**Records for processing:**

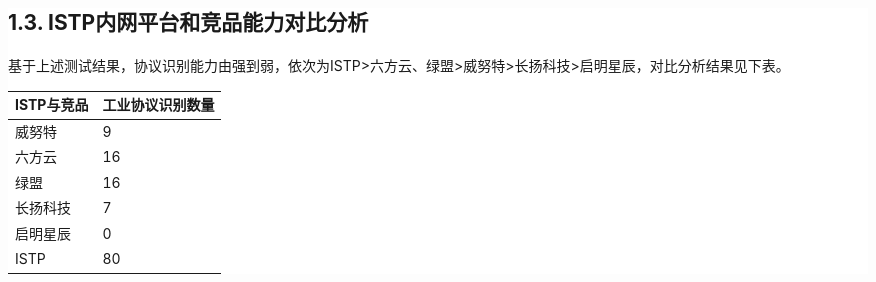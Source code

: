 ## 1.3. ISTP内网平台和竞品能力对比分析

基于上述测试结果，协议识别能力由强到弱，依次为ISTP\>六方云、绿盟\>威努特\>长扬科技\>启明星辰，对比分析结果见下表。

| **ISTP与竞品** | **工业协议识别数量** |
|----------------|----------------------|
| 威努特         | 9                    |
| 六方云         | 16                   |
| 绿盟           | 16                   |
| 长扬科技       | 7                    |
| 启明星辰       | 0                    |
| ISTP           | 80                   |
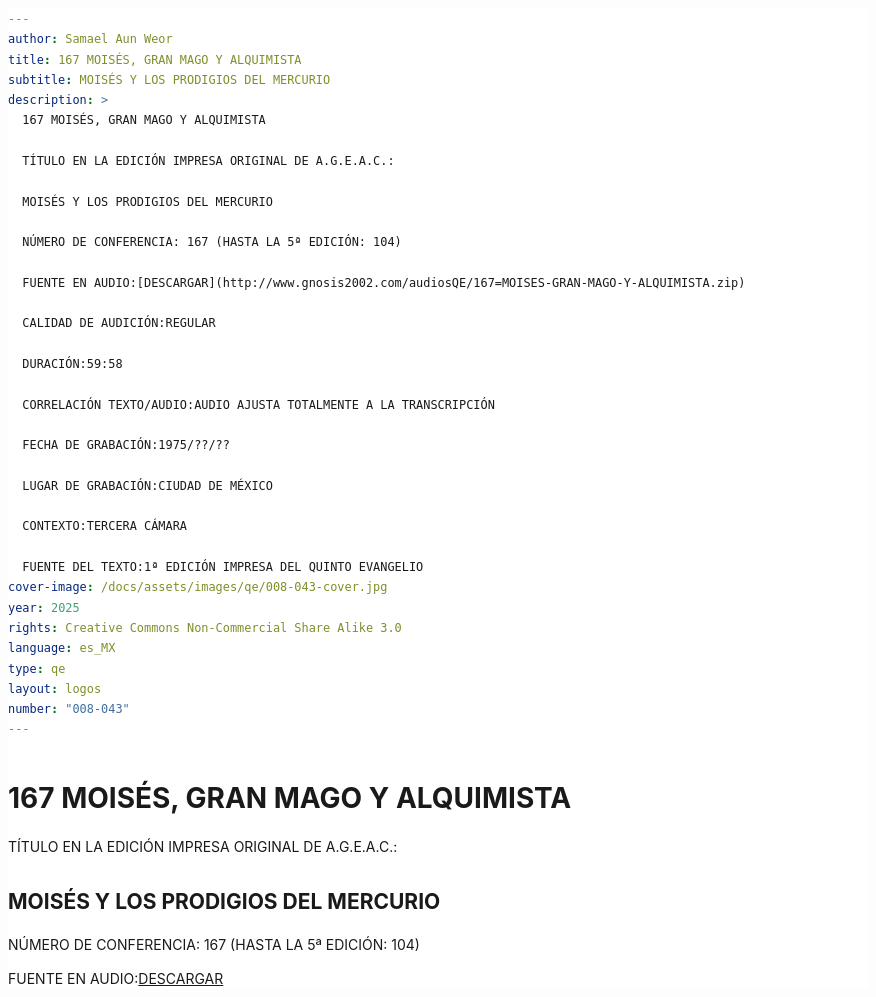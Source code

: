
 ```yaml
---
author: Samael Aun Weor
title: 167 MOISÉS, GRAN MAGO Y ALQUIMISTA
subtitle: MOISÉS Y LOS PRODIGIOS DEL MERCURIO
description: >
  167 MOISÉS, GRAN MAGO Y ALQUIMISTA

  TÍTULO EN LA EDICIÓN IMPRESA ORIGINAL DE A.G.E.A.C.:

  MOISÉS Y LOS PRODIGIOS DEL MERCURIO

  NÚMERO DE CONFERENCIA: 167 (HASTA LA 5ª EDICIÓN: 104)

  FUENTE EN AUDIO:[DESCARGAR](http://www.gnosis2002.com/audiosQE/167=MOISES-GRAN-MAGO-Y-ALQUIMISTA.zip)

  CALIDAD DE AUDICIÓN:REGULAR

  DURACIÓN:59:58

  CORRELACIÓN TEXTO/AUDIO:AUDIO AJUSTA TOTALMENTE A LA TRANSCRIPCIÓN

  FECHA DE GRABACIÓN:1975/??/??

  LUGAR DE GRABACIÓN:CIUDAD DE MÉXICO

  CONTEXTO:TERCERA CÁMARA

  FUENTE DEL TEXTO:1ª EDICIÓN IMPRESA DEL QUINTO EVANGELIO
cover-image: /docs/assets/images/qe/008-043-cover.jpg
year: 2025
rights: Creative Commons Non-Commercial Share Alike 3.0
language: es_MX
type: qe
layout: logos
number: "008-043"
---
```

# 167 MOISÉS, GRAN MAGO Y ALQUIMISTA

TÍTULO EN LA EDICIÓN IMPRESA ORIGINAL DE A.G.E.A.C.:

## MOISÉS Y LOS PRODIGIOS DEL MERCURIO

NÚMERO DE CONFERENCIA: 167 (HASTA LA 5ª EDICIÓN: 104)

FUENTE EN AUDIO:[DESCARGAR](http://www.gnosis2002.com/audiosQE/167=MOISES-GRAN-MAGO-Y-ALQUIMISTA.zip)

**Your task:** The records above should be returned exactly, with only their pictures held back.

**Task solution:**
Source code

: ## 1.3. ISTP内网平台和竞品能力对比分析

基于上述测试结果，协议识别能力由强到弱，依次为ISTP\>六方云、绿盟\>威努特\>长扬科技\>启明星辰，对比分析结果见下表。

| **ISTP与竞品** | **工业协议识别数量** |
|----------------|----------------------|
| 威努特         | 9                    |
| 六方云         | 16                   |
| 绿盟           | 16                   |
| 长扬科技       | 7                    |
| 启明星辰       | 0                    |
| ISTP           | 80                   |
Source code

:
 ```yaml
---
author: Samael Aun Weor
title: 167 MOISÉS, GRAN MAGO Y ALQUIMISTA
subtitle: MOISÉS Y LOS PRODIGIOS DEL MERCURIO
description: >
  167 MOISÉS, GRAN MAGO Y ALQUIMISTA

  TÍTULO EN LA EDICIÓN IMPRESA ORIGINAL DE A.G.E.A.C.:

  MOISÉS Y LOS PRODIGIOS DEL MERCURIO

  NÚMERO DE CONFERENCIA: 167 (HASTA LA 5ª EDICIÓN: 104)

  FUENTE EN AUDIO:[DESCARGAR](http://www.gnosis2002.com/audiosQE/167=MOISES-GRAN-MAGO-Y-ALQUIMISTA.zip)

  CALIDAD DE AUDICIÓN:REGULAR

  DURACIÓN:59:58

  CORRELACIÓN TEXTO/AUDIO:AUDIO AJUSTA TOTALMENTE A LA TRANSCRIPCIÓN

  FECHA DE GRABACIÓN:1975/??/??

  LUGAR DE GRABACIÓN:CIUDAD DE MÉXICO

  CONTEXTO:TERCERA CÁMARA

  FUENTE DEL TEXTO:1ª EDICIÓN IMPRESA DEL QUINTO EVANGELIO
cover-image: /docs/assets/images/qe/008-043-cover.jpg
year: 2025
rights: Creative Commons Non-Commercial Share Alike 3.0
language: es_MX
type: qe
layout: logos
number: "008-043"
---
```

# 167 MOISÉS, GRAN MAGO Y ALQUIMISTA

TÍTULO EN LA EDICIÓN IMPRESA ORIGINAL DE A.G.E.A.C.:

## MOISÉS Y LOS PRODIGIOS DEL MERCURIO

NÚMERO DE CONFERENCIA: 167 (HASTA LA 5ª EDICIÓN: 104)

FUENTE EN AUDIO:[DESCARGAR](http://www.gnosis2002.com/audiosQE/167=MOISES-GRAN-MAGO-Y-ALQUIMISTA.zip)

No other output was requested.